[Start of section]
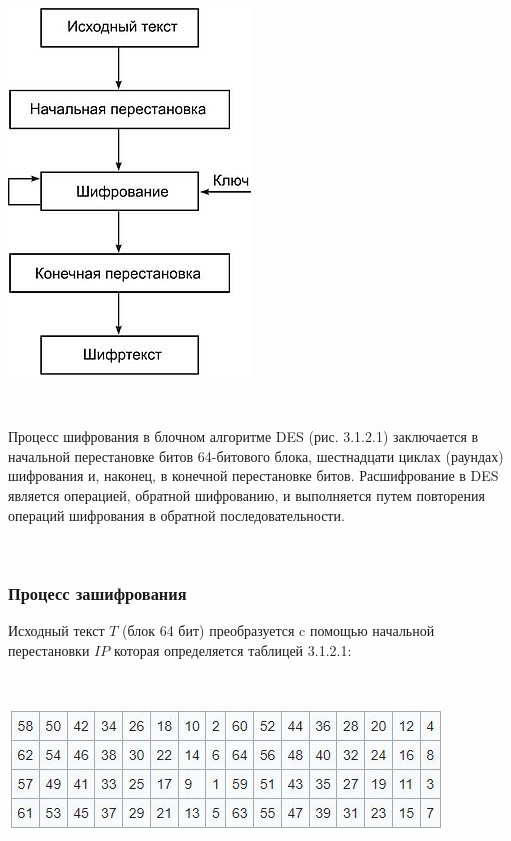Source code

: \documentclass[a4paper]{report}
\begin{document}
\includegraphics[scale=1.4]{DES}
{\\}

~

Процесс шифрования в блочном алгоритме DES (рис. 3.1.2.1) заключается в начальной перестановке битов 64-битового блока, шестнадцати циклах (раундах) шифрования и, наконец, в конечной переста­новке битов. Расшифрование в DES является операцией, обратной шифрованию, и выполняется путем повторения операций шифрования в обратной последовательности.

~

\subsubsection{Процесс зашифрования}
Исходный текст $T$ (блок 64 бит) преобразуется c помощью начальной перестановки $IP$ которая определяется таблицей 3.1.2.1:

~

\includegraphics[scale=1.1]{табл}
{\\}
\end{document}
[End of section]
▶ WHAT IS BEING ASKED
If a line in the entries above contains "scale", include it in the count, then report only the total.

▶ TASK RESULT
2